**Problem statement**
Copy each line below holding "accounting".

**Given records**
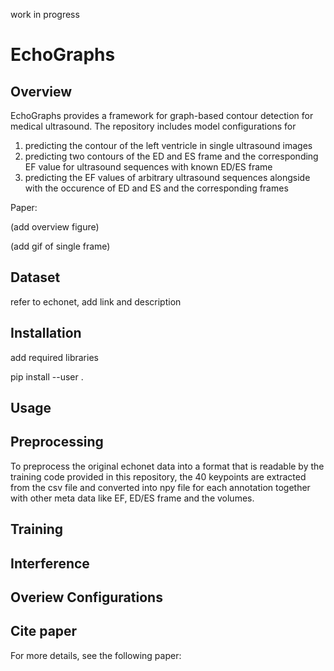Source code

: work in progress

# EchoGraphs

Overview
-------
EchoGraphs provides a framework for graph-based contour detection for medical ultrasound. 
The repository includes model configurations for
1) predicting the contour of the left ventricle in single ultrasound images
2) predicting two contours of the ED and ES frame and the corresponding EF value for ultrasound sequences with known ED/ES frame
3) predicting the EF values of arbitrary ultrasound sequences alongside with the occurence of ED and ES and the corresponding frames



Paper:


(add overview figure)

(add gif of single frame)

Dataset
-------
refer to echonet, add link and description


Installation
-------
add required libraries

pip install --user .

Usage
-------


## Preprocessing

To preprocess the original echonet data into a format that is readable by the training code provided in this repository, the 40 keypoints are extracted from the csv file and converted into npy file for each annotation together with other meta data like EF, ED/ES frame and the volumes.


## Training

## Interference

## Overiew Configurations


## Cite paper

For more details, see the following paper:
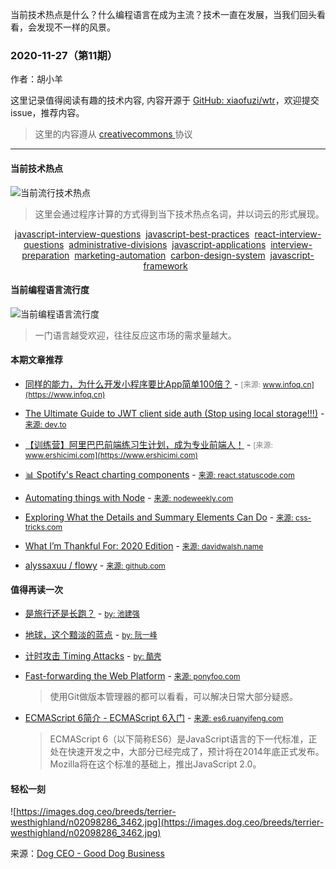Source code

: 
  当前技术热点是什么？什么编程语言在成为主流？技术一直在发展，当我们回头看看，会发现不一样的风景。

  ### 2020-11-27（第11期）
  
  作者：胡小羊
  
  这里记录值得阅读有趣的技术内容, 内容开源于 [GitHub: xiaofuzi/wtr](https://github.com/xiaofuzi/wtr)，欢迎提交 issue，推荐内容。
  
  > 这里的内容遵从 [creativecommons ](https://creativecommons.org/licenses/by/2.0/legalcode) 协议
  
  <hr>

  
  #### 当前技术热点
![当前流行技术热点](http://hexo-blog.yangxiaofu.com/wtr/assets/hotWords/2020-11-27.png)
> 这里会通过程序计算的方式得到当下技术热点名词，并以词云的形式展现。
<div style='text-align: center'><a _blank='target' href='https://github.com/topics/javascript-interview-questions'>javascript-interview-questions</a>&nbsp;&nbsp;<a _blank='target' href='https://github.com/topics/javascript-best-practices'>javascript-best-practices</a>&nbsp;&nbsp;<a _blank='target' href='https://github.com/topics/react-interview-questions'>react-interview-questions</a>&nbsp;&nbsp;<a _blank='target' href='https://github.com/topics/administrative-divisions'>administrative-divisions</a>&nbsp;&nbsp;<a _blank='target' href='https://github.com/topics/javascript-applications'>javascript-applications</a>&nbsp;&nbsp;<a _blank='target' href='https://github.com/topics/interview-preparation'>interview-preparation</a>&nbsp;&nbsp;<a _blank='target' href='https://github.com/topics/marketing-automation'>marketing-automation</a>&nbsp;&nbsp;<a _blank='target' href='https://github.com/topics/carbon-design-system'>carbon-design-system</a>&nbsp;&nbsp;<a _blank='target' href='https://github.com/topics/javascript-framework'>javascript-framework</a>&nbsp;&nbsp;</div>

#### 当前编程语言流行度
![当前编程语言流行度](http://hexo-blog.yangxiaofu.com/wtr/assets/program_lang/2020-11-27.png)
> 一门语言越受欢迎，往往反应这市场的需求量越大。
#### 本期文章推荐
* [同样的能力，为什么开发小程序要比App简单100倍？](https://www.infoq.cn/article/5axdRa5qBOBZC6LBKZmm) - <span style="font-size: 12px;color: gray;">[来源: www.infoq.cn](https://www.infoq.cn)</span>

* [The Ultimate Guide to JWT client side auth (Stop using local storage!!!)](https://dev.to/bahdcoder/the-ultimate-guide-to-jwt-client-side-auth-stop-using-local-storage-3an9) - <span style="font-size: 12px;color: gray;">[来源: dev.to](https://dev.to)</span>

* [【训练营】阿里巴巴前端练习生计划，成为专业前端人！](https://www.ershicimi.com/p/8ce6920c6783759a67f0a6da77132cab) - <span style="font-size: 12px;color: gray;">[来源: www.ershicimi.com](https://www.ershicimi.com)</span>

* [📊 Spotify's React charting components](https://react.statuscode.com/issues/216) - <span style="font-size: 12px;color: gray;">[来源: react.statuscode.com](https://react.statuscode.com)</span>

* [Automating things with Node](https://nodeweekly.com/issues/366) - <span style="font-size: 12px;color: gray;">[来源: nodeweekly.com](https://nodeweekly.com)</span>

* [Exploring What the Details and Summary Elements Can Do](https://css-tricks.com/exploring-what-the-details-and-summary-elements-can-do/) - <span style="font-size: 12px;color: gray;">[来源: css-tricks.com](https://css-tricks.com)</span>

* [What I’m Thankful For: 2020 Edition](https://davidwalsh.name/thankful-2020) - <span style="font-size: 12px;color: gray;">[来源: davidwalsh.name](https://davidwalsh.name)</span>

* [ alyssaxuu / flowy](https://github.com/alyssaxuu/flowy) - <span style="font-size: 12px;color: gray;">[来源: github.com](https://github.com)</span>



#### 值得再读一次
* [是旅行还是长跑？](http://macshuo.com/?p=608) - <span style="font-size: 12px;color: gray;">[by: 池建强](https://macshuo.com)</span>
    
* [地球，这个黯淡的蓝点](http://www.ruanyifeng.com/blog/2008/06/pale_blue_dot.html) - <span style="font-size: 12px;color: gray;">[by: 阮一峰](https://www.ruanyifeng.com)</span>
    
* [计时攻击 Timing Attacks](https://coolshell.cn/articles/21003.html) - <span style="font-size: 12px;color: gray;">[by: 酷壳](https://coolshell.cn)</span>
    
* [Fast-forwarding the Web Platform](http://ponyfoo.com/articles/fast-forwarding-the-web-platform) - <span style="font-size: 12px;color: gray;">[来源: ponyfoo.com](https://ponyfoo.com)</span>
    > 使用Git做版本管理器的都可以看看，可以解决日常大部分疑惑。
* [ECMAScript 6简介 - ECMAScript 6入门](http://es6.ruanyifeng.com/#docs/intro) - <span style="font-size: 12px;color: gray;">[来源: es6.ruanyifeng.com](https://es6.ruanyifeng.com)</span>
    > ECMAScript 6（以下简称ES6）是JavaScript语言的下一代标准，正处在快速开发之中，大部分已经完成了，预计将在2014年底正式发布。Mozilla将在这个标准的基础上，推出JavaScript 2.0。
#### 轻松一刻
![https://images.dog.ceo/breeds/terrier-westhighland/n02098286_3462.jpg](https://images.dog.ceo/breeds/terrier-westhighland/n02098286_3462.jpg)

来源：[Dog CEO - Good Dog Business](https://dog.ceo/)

* * *

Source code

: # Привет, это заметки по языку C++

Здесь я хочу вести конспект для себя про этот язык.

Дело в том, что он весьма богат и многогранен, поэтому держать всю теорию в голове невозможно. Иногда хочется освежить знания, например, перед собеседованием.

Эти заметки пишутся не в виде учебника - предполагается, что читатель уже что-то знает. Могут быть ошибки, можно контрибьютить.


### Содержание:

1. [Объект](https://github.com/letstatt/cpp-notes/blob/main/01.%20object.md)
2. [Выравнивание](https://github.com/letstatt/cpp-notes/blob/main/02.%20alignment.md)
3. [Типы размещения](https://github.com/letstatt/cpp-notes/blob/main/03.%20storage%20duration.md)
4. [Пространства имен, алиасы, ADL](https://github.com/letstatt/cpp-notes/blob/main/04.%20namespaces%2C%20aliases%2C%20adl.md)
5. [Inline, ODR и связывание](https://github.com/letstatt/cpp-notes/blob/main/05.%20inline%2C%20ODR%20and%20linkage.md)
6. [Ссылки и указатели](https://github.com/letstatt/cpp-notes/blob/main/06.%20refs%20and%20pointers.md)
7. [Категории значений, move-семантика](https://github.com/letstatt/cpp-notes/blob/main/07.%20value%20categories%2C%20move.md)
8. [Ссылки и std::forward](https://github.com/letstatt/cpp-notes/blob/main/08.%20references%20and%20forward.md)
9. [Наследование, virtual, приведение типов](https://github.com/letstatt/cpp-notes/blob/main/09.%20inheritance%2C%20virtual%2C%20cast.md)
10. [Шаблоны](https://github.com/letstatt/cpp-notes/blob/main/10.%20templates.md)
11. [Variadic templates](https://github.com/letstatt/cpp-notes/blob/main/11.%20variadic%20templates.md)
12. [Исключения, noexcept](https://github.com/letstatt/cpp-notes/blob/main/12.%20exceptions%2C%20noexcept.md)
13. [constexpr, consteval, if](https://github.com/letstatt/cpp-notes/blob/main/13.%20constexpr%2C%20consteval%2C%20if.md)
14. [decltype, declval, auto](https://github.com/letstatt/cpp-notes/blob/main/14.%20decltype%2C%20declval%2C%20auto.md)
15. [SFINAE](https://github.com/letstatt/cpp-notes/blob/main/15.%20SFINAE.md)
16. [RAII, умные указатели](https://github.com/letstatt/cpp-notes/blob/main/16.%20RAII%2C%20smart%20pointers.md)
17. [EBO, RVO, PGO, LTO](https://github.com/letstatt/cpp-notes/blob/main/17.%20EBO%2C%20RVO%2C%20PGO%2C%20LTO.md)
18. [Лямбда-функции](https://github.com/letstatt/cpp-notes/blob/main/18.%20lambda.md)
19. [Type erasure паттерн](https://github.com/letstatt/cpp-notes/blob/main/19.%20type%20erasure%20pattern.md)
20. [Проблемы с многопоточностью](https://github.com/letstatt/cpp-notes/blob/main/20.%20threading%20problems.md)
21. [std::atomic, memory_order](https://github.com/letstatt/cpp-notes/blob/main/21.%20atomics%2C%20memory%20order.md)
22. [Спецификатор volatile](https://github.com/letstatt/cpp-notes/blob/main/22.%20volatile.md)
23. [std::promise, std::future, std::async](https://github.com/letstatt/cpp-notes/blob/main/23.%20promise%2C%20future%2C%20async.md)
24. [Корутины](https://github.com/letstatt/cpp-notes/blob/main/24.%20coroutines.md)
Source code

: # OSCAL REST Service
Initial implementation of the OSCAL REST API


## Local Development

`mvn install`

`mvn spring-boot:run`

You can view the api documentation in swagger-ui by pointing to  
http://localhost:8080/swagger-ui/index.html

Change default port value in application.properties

---

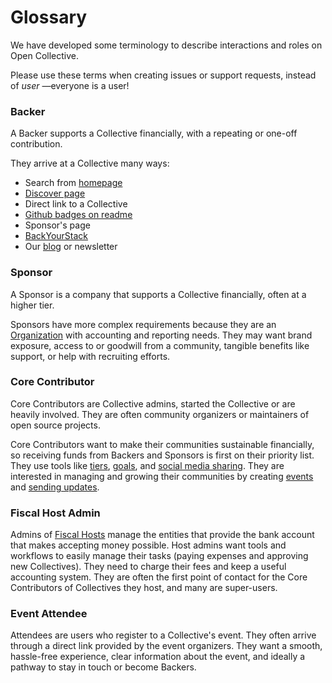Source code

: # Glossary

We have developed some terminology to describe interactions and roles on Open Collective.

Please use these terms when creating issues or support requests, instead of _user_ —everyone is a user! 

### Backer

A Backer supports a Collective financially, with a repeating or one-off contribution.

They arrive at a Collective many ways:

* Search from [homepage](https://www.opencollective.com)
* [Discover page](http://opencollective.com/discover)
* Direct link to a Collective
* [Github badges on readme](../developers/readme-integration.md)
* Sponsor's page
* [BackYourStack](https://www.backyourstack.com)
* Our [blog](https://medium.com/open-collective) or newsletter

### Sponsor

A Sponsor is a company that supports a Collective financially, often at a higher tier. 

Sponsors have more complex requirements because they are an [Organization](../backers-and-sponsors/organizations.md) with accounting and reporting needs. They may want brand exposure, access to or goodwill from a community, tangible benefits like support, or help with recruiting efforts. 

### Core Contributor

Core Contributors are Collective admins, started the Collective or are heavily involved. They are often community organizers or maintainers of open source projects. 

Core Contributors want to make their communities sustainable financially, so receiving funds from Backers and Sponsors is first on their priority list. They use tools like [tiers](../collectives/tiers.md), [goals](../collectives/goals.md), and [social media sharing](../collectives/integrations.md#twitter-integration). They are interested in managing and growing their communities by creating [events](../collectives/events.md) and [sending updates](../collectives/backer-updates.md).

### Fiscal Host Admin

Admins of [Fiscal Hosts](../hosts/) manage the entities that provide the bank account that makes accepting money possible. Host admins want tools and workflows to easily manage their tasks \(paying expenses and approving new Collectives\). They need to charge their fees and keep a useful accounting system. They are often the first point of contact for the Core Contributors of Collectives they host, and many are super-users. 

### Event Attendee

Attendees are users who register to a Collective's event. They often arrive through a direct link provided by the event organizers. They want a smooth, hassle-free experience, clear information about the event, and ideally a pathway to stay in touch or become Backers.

**Task output**
Sponsors have more complex requirements because they are an [Organization](../backers-and-sponsors/organizations.md) with accounting and reporting needs. They may want brand exposure, access to or goodwill from a community, tangible benefits like support, or help with recruiting efforts. 
Admins of [Fiscal Hosts](../hosts/) manage the entities that provide the bank account that makes accepting money possible. Host admins want tools and workflows to easily manage their tasks \(paying expenses and approving new Collectives\). They need to charge their fees and keep a useful accounting system. They are often the first point of contact for the Core Contributors of Collectives they host, and many are super-users. 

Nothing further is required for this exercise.